I know that fashion designers are all over this idea, creating wild and unwearable clothes for their runway shows, but in interior design we have an easier way to express ourselves. Let your freak flag fly. Mine does and no one seems to mind. Well, my daughter, Anabelle, did give me the once-, twice- and three times over last week as I headed out to the showroom. She scorned my top hat, derided my shaggy red fur coat and swore she would never speak to me again if I wore the same tulle ballet skirt ensemble (or, as she called it, my “Big Bo Peep” look) within five miles of her school. I didn’t care, and that’s the point. If we keep hearing that coral is in and buy a pillow that follows the trend, do we chuck it when someone says it’s so over? No! Not if we like it. The safest bet may be to avoid trends altogether but that’s no darn fun either. I like mirrored furniture and am not throwing mine out. In fact, I’m thinking about mirroring an entire room at the next show house.
My homes have all been photographed, and when I think of how little money I have spent over the years on décor, I have to ask “Why?” The answer: Because my choices have all been wildly idiosyncratic. I went to Haiti and then painted a mural of downtown Port-au-Prince on my living room walls. I liked trellis so I did pink grosgrain ribbon all over Anabelle’s room. I like Gustav Klimt, so with my house painter, I did a mural of squiggly gold, black and white giant rectangles in a day. And right now, I am painting Anabelle’s room with fashion figures that I saw in a 1960s issue of Vogue. If you love seashells, get gobs of them. If you like driftwood, use it in all your vases. If you like chartreuse, go crazy with it.

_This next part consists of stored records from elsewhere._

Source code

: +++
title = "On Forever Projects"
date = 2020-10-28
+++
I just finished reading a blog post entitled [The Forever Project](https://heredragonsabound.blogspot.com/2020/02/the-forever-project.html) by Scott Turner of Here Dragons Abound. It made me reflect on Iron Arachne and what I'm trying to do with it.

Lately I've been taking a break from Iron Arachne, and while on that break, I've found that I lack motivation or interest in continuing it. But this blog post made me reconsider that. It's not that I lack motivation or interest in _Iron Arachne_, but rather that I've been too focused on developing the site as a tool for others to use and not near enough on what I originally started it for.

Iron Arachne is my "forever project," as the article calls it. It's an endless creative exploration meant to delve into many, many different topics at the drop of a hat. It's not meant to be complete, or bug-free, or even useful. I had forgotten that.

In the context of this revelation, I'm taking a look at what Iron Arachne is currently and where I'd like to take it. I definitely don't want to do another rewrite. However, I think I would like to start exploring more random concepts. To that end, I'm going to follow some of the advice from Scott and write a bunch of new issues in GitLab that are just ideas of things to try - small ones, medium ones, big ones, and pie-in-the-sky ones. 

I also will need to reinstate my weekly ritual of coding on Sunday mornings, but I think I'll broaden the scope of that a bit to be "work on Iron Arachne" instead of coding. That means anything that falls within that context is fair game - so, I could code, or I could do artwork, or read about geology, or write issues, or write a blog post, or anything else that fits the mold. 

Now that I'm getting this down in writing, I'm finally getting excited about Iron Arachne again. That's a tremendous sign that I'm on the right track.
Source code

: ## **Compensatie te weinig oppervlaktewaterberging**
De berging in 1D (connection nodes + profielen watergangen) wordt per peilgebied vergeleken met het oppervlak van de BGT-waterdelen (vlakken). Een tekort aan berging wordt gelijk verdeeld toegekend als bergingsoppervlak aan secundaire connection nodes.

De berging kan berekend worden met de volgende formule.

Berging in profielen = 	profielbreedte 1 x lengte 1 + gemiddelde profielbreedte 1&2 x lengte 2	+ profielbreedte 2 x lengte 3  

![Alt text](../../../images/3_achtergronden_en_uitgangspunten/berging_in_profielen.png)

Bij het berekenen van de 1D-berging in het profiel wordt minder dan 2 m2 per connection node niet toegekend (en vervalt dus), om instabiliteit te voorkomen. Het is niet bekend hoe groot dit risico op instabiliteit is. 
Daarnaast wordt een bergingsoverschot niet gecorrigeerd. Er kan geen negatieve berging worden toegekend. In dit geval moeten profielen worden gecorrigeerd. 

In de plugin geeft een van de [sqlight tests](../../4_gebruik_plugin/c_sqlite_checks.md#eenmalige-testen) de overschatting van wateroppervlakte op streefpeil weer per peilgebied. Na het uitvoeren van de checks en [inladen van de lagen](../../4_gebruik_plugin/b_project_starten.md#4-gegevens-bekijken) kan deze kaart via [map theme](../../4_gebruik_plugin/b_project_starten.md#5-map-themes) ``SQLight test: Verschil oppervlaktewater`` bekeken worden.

Last year, my friend Deenie begged me to deck out her bedroom in violet. Her husband, Toby, promised he would never speak to us again. He is British and it was simply bad, bad taste to “tart up a room like a bordello.” But we did it, with a violet rug, violet walls, violet draperies and cool fabrics from Manuel Canovas, F. Schumacher and Jim Thompson. I was there last weekend and found him nestled in his purple boudoir, happy as a clam. What’s more, when we all decamped for the Royal Ascot in June and landed at his sister’s elegant flat, we found that she had replicated his bedroom in none other color than violet. Now, he says he couldn’t sleep in a room that wasn’t purple. His family sent him off to bed with the wish, “Purple Dreams!”
With the jet lag, he slept 18 hours.